The FT has an absolutely priceless interview with Michael O'Leary, the boss of Ryanair. O'Leary clearly loves his reputation as a cantankerous bastard, and he plays up to it brilliantly, slashing away with abandon at the sacred cows of modern managementspeak, including its formal reverence for the company's employees and customers. Here he is on his staff:
As I try to prise off the worryingly sturdy wrapper on the bagel, he
says there are two “great things” about lunchtime in an out-of-the-way
office like Ryanair’s. “One, there’s nowhere to go and eat,” and two,
the only time staff are allowed to use the internet for personal
reasons is between five past one and five to two. “So they all tend to
stay at their desks at lunch hour!”
The staff get another
pasting as he moves on to talk about management consultants (“should
all be euthanised”) and MBAs (“bullshit”). “MBA students come out with,
‘The customer’s always right,’” he says, adopting a whiny voice.

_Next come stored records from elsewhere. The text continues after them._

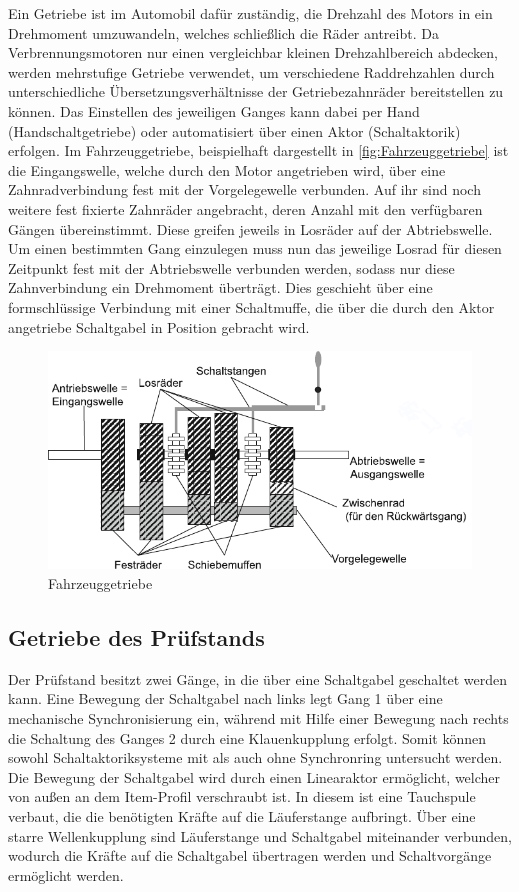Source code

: Ein Getriebe ist im Automobil dafür zuständig, die Drehzahl des Motors in ein Drehmoment umzuwandeln, welches schließlich die Räder antreibt.
Da Verbrennungsmotoren nur einen vergleichbar kleinen Drehzahlbereich abdecken, werden mehrstufige Getriebe verwendet, um verschiedene Raddrehzahlen durch unterschiedliche Übersetzungsverhältnisse der Getriebezahnräder bereitstellen zu können.  Das Einstellen des jeweiligen Ganges kann dabei per Hand (Handschaltgetriebe) oder automatisiert über einen Aktor (Schaltaktorik) erfolgen. 
Im Fahrzeuggetriebe, beispielhaft dargestellt in \autoref{fig:Fahrzeuggetriebe} ist die Eingangswelle, welche durch den Motor angetrieben wird, über eine Zahnradverbindung  fest mit der  Vorgelegewelle verbunden. Auf ihr sind noch weitere fest fixierte Zahnräder angebracht, deren Anzahl mit den verfügbaren Gängen übereinstimmt. Diese greifen jeweils in Losräder auf der Abtriebswelle. Um einen bestimmten Gang einzulegen muss nun das jeweilige Losrad für diesen Zeitpunkt fest mit der Abtriebswelle verbunden werden, sodass nur diese Zahnverbindung ein Drehmoment überträgt. Dies geschieht über eine formschlüssige Verbindung mit einer Schaltmuffe, die über die durch den Aktor angetriebe Schaltgabel in Position gebracht wird.

\begin{figure}[h]
	\centering
		\includegraphics{Bilder/Fahrzeuggetriebe.pdf}
	\caption{Fahrzeuggetriebe \cite[S.17]{Hilgers2016}}
	\label{fig:Fahrzeuggetriebe}
\end{figure} \noindent

\subsection{Getriebe des Prüfstands}

Der Prüfstand besitzt zwei Gänge, in die über eine Schaltgabel geschaltet werden kann. Eine Bewegung der Schaltgabel nach links legt Gang 1 über eine mechanische Synchronisierung ein, während mit Hilfe einer Bewegung nach rechts die Schaltung des Ganges 2 durch eine Klauenkupplung erfolgt. Somit können sowohl Schaltaktoriksysteme mit als auch ohne Synchronring untersucht werden.
Die Bewegung der Schaltgabel wird durch einen Linearaktor ermöglicht, welcher von außen an dem Item-Profil verschraubt ist. In diesem ist eine Tauchspule verbaut, die die benötigten Kräfte auf die Läuferstange aufbringt. Über eine starre Wellenkupplung sind Läuferstange und Schaltgabel miteinander verbunden, wodurch die Kräfte auf die Schaltgabel übertragen werden und Schaltvorgänge ermöglicht werden.

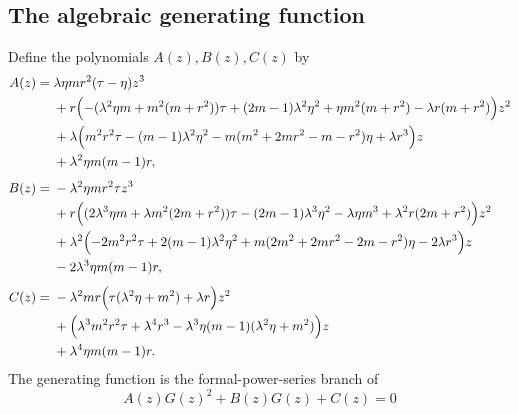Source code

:\documentclass[11pt]{article}
\theoremstyle{remark}
\begin{document}
\subsection{The algebraic generating function}
\label{sec:algebraic-gf}


Define the polynomials $A(z),B(z),C(z)$ by
\begin{align}
 A(z)={}&\lambda\eta mr^2(\tau-\eta)z^3 \\
 &+r\Bigl(-(\lambda^2\eta m+m^2(m+r^2))\tau
 +(2m-1)\lambda^2\eta^2+\eta m^2(m+r^2)
 -\lambda r(m+r^2)\Bigr)z^2 \\
 &+\lambda\Bigl(m^2r^2\tau-(m-1)\lambda^2\eta^2
 -m(m^2+2mr^2-m-r^2)\eta+\lambda r^3\Bigr)z \\
 &+\lambda^2\eta m(m-1)r,
 \label{eq:A}\\[0.4em]
 B(z)={}&-\lambda^2\eta mr^2\tau z^3 \\
 &+r\Bigl((2\lambda^3\eta m+\lambda m^2(2m+r^2))\tau
 -(2m-1)\lambda^3\eta^2-\lambda\eta m^3
 +\lambda^2r(2m+r^2)\Bigr)z^2 \\
 &+\lambda^2\Bigl(-2m^2r^2\tau+2(m-1)\lambda^2\eta^2
 +m(2m^2+2mr^2-2m-r^2)\eta-2\lambda r^3\Bigr)z \\
 &-2\lambda^3\eta m(m-1)r,
 \label{eq:B}\\[0.4em]
 C(z)={}&-\lambda^2mr\Bigl(\tau(\lambda^2\eta+m^2)+\lambda r\Bigr)z^2 \\
 &+\Bigl(\lambda^3m^2r^2\tau+\lambda^4r^3
 -\lambda^3\eta(m-1)(\lambda^2\eta+m^2)\Bigr)z \\
 &+\lambda^4\eta m(m-1)r.
 \label{eq:C}
\end{align}
The generating function is the formal-power-series branch of
\begin{equation}
 A(z)G(z)^2+B(z)G(z)+C(z)=0
 \label{eq:quadratic}
\end{equation}
\end{document}
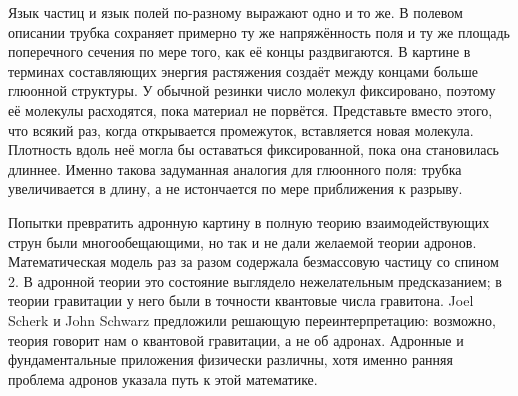 Язык частиц и язык полей по-разному выражают одно и то же. В полевом описании трубка сохраняет примерно ту же напряжённость поля и ту же площадь поперечного сечения по мере того, как её концы раздвигаются. В картине в терминах составляющих энергия растяжения создаёт между концами больше глюонной структуры. У обычной резинки число молекул фиксировано, поэтому её молекулы расходятся, пока материал не порвётся. Представьте вместо этого, что всякий раз, когда открывается промежуток, вставляется новая молекула. Плотность вдоль неё могла бы оставаться фиксированной, пока она становилась длиннее. Именно такова задуманная аналогия для глюонного поля: трубка увеличивается в длину, а не истончается по мере приближения к разрыву.

\begin{classroomqa}
\end{classroomqa}

Попытки превратить адронную картину в полную теорию взаимодействующих струн были многообещающими, но так и не дали желаемой теории адронов. Математическая модель раз за разом содержала безмассовую частицу со спином 2. В адронной теории это состояние выглядело нежелательным предсказанием; в теории гравитации у него были в точности квантовые числа гравитона. Joel Scherk и John Schwarz предложили решающую переинтерпретацию: возможно, теория говорит нам о квантовой гравитации, а не об адронах. Адронные и фундаментальные приложения физически различны, хотя именно ранняя проблема адронов указала путь к этой математике.

\begin{classroomqa}
\end{classroomqa}

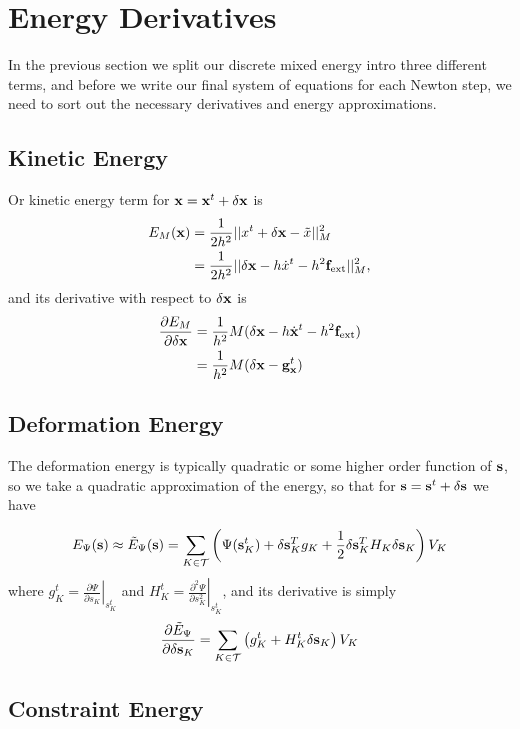 
\section{Energy Derivatives}

In the previous section we split our discrete mixed energy intro three different terms, and before we write our final system of equations for each Newton step, we need to sort out the necessary derivatives and energy approximations.

\subsection{Kinetic Energy}
Or kinetic energy term for $\mathbf{x} = \mathbf{x}^t + \delta \mathbf{x}$ is
\begin{align}
E_M (\mathbf{x}) &= \frac{1}{2h^2} ||x^t + \delta \mathbf{x} - \tilde{x}||_M^2 \\
	&= \frac{1}{2h^2} ||\delta \mathbf{x} - h\dot{x}^t - h^2 \mathbf{f}_\text{ext} ||_M^2,
\end{align}
and its derivative with respect to $\delta \mathbf{x}$ is
\begin{equation}
\begin{split}
\frac{\partial E_M }{\partial \delta \mathbf{x}} &= \frac{1}{h^2}M(\delta \mathbf{x} - h\dot{\mathbf{x}}^t - h^2 \mathbf{f}_\text{ext}) \\
&=  \frac{1}{h^2}M(\delta \mathbf{x} -{\mathbf{g}_{\mathbf{x}}^t}) 
\end{split}
\end{equation}

\subsection{Deformation Energy}
The deformation energy is typically quadratic or some higher order function of $\mathbf{s}$, so we take a quadratic approximation of the energy, so that for $\mathbf{s}=\mathbf{s}^t + \delta \mathbf{s}$ we have

\begin{equation}
E_\Psi (\mathbf{s}) \approx \tilde{E}_\Psi (\mathbf{s}) = \sum_{K \in \mathcal{T}} \left(\Psi(\mathbf{s}_K^t) + \delta \mathbf{s}_K^T g_K + \frac{1}{2}\delta \mathbf{s}_K^T H_K \delta \mathbf{s}_K \right) V_K
\end{equation}
where 
$g_K^t=\left.\frac{\partial \Psi}{\partial s_K}\right|_{s_K^t}$ and
$H_K^t=\left.\frac{\partial^2 \Psi}{\partial s_K^2}\right|_{s_K^t}$, and its derivative is simply
\begin{equation}
\frac{\partial \tilde{E}_\Psi}{\partial \delta \mathbf{s}_K} =
\sum_{K \in \mathcal{T}} \left(g_K^t + H_K^t \delta \mathbf{s}_K \right) V_K
\end{equation}


\subsection{Constraint Energy}

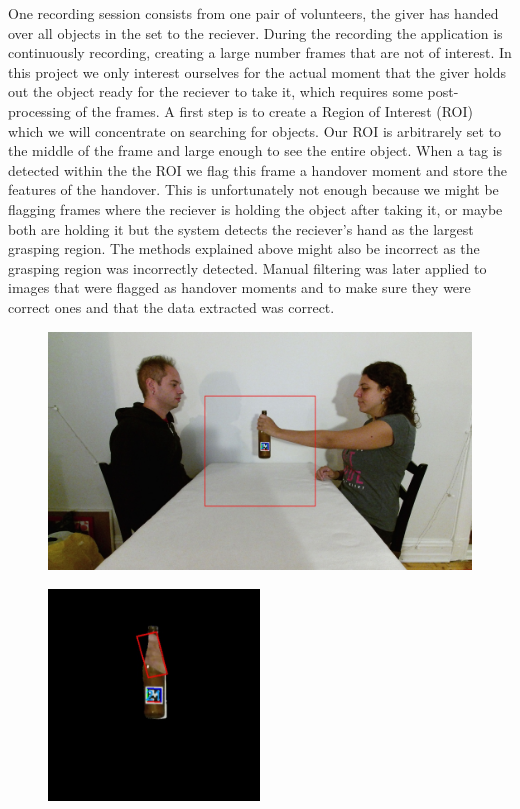 One recording session consists from one pair of volunteers, the giver has handed over all objects in the set to the reciever. During the recording the application is continuously recording, creating a large number frames that are not of interest. In this project we only interest ourselves for the actual moment that the giver holds out the object ready for the reciever to take it, which requires some post-processing of the frames. A first step is to create a Region of Interest (ROI) which we will concentrate on searching for objects. Our ROI is arbitrarely set to the middle of the frame and large enough to see the entire object. When a tag is detected within the the ROI we flag this frame a handover moment and store the features of the handover. This is unfortunately not enough because we might be flagging frames where the reciever is holding the object after taking it, or maybe both are holding it but the system detects the reciever's hand as the largest grasping region. The methods explained above might also be incorrect as the grasping region was incorrectly detected. Manual filtering was later applied to images that were flagged as handover moments and to make sure they were correct ones and that the data extracted was correct.

\begin{figure}
	\centering
	\includegraphics[width=\textwidth]{img/methods/handovers/bottle_frame.jpg}
	\caption{}
	\label{fig:handover_bottle}
\end{figure}

\begin{figure}
	\centering
	\includegraphics[width=0.5\textwidth]{img/methods/handovers/bottle_masked.jpg}
	\caption{}
	\label{fig:handover_bottle_masked}
\end{figure}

“Horseshit! The customer’s usually wrong! And, ‘My staff is my most
important asset.’ Bullshit! Staff is usually your biggest cost!”
And on the customer, usually described as infallible:
And then there is that other source of endless aggravation, Ryanair’s
passengers. Especially the ones wrecking his efforts to shave
luggage-handling costs by checking in their cases (for an extra £30)
because they are “too mentally bloody lazy to travel with carry-on
bags”.
Whether he's right or not, there's something very bracing about O'Leary's candour...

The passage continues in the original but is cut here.